- What is expected
As the answer, give a copy of each line below that includes the word "Hdinsightiin".
━━━━
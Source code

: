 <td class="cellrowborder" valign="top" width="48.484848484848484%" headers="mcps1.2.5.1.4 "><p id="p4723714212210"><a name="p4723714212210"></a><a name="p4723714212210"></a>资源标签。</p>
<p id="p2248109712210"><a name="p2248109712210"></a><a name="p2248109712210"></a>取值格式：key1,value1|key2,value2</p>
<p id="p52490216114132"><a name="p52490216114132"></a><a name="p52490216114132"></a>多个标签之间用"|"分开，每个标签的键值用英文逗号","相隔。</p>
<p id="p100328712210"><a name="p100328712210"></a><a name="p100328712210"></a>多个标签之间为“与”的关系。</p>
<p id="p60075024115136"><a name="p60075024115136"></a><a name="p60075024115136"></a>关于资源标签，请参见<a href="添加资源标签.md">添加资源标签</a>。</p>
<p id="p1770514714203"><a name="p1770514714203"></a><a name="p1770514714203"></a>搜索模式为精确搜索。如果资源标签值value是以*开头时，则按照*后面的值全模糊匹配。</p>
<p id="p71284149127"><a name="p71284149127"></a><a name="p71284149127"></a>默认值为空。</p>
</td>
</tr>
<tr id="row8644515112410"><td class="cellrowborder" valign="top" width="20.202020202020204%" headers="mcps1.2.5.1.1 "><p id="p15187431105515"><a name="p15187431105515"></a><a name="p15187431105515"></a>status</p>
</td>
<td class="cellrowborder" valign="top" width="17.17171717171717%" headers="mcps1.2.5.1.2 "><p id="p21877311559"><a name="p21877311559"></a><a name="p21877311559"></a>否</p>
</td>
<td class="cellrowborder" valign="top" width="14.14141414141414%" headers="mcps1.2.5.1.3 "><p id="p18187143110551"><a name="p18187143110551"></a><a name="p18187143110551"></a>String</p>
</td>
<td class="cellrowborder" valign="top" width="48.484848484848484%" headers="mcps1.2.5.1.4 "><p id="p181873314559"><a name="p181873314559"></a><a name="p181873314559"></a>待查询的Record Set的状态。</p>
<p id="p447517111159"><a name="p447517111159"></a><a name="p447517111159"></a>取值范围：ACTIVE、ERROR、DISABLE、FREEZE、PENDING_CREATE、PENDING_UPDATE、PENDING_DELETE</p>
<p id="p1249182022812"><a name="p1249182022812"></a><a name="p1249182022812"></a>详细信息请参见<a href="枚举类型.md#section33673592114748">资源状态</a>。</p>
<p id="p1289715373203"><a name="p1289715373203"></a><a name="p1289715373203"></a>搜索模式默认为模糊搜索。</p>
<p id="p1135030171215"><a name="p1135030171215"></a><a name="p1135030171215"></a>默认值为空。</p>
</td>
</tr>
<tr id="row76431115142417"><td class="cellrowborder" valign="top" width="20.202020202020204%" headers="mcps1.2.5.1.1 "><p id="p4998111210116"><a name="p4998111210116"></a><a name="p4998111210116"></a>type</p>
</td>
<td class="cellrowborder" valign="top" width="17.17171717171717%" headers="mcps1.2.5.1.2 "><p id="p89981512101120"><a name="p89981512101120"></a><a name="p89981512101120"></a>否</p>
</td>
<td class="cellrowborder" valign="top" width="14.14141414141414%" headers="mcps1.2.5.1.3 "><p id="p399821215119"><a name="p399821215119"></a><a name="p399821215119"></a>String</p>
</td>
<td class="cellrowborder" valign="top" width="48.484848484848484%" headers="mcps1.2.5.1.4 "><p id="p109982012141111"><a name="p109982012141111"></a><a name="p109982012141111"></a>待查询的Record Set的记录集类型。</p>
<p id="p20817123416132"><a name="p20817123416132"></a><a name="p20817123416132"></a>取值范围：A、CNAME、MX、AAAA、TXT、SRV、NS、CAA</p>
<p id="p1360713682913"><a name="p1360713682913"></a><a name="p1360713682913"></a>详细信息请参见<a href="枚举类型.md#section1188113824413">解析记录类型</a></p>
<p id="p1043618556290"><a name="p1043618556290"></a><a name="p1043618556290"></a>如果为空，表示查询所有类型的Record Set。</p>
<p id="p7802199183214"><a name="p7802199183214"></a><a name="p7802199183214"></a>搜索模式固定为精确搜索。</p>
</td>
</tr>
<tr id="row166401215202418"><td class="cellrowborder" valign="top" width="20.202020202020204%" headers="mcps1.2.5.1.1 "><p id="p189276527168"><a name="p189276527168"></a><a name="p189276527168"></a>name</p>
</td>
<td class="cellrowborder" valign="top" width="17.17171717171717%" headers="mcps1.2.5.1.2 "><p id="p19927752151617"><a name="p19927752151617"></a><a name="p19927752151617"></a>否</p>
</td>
━━━━
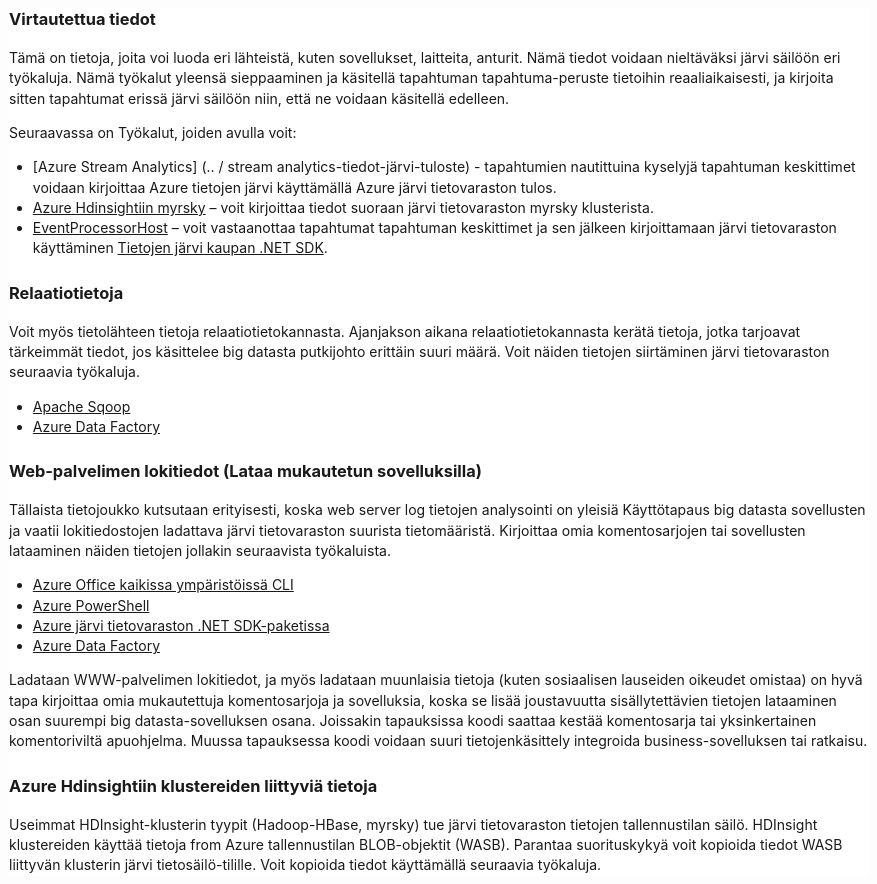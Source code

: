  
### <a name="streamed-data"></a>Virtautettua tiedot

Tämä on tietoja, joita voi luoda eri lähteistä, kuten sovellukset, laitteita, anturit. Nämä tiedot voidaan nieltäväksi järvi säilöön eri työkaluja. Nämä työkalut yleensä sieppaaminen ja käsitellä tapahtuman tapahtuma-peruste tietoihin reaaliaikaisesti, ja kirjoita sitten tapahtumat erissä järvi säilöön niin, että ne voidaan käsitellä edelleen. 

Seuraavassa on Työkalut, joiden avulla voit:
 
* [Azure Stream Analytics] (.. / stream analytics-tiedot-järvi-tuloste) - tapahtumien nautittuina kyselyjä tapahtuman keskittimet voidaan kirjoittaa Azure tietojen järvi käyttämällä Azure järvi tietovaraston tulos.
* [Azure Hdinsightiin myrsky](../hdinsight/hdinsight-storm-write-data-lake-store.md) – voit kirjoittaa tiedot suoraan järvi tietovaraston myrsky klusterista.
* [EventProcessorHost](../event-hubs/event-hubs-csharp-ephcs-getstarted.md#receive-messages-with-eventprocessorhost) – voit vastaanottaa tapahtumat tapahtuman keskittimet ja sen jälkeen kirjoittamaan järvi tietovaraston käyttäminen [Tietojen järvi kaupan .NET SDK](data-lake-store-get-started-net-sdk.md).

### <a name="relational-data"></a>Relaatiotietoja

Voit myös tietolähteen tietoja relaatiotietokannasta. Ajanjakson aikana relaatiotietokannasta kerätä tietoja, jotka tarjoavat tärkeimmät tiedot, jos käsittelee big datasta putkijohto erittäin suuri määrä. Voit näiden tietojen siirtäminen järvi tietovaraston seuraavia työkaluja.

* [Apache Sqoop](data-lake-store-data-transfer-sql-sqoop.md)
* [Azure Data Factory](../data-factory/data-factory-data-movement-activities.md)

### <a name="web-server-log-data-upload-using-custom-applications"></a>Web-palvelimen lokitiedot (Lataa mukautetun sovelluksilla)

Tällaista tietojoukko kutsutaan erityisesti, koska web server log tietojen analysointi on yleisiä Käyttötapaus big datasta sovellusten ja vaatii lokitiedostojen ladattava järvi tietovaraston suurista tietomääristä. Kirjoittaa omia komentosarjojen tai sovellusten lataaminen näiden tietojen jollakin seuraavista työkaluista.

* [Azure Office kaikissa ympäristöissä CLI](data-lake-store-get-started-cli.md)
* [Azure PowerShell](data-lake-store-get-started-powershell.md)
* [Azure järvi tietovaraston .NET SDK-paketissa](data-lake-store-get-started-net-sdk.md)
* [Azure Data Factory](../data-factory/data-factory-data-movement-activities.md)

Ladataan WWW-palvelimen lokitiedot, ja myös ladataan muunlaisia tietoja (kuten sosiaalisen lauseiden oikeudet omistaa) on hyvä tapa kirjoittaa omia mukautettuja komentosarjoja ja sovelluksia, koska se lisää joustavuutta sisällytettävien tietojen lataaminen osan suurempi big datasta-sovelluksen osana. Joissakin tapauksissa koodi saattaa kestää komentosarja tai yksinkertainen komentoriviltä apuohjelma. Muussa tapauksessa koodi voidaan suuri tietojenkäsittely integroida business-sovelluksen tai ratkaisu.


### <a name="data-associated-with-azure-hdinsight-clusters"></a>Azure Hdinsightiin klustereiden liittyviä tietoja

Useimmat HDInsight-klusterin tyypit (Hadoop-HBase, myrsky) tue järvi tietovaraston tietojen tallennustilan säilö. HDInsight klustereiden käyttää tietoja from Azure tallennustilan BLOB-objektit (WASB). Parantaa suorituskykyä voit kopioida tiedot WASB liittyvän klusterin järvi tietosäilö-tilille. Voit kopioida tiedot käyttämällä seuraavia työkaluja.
━━━━
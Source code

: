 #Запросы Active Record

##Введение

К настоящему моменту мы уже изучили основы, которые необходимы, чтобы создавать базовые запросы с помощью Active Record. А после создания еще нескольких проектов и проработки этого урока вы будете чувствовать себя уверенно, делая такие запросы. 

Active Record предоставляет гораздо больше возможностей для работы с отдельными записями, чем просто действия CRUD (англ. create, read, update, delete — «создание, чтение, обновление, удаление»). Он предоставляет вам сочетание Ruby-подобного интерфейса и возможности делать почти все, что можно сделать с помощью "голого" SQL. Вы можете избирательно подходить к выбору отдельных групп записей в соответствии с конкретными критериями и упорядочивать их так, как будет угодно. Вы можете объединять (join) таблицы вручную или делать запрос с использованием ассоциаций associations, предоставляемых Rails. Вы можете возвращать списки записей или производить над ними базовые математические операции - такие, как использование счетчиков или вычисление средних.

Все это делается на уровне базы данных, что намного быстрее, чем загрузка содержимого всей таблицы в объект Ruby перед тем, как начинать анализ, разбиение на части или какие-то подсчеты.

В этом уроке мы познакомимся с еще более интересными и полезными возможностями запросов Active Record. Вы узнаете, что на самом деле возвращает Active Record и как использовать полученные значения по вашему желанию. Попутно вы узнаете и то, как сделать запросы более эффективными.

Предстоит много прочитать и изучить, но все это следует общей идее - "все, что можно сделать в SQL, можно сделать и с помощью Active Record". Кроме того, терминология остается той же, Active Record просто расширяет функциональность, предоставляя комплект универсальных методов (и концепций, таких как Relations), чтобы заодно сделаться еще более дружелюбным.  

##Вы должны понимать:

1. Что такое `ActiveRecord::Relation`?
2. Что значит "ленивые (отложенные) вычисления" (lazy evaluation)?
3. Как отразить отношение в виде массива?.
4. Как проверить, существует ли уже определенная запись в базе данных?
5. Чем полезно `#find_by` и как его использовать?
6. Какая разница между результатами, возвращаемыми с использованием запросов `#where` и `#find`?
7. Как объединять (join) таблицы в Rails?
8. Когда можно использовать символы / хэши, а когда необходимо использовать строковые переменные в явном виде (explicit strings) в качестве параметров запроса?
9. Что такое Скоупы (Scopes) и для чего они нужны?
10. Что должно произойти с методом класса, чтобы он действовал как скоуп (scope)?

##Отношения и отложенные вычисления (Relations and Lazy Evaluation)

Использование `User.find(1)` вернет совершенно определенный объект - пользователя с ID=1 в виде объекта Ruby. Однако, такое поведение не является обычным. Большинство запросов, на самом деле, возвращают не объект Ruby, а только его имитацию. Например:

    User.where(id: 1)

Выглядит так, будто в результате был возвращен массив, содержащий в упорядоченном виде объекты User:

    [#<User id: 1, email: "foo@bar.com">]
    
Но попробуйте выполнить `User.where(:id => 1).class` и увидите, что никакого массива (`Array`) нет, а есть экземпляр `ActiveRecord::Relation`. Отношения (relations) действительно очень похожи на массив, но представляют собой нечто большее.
━━━━
- Completed task
* [Azure Hdinsightiin myrsky](../hdinsight/hdinsight-storm-write-data-lake-store.md) – voit kirjoittaa tiedot suoraan järvi tietovaraston myrsky klusterista.
### <a name="data-associated-with-azure-hdinsight-clusters"></a>Azure Hdinsightiin klustereiden liittyviä tietoja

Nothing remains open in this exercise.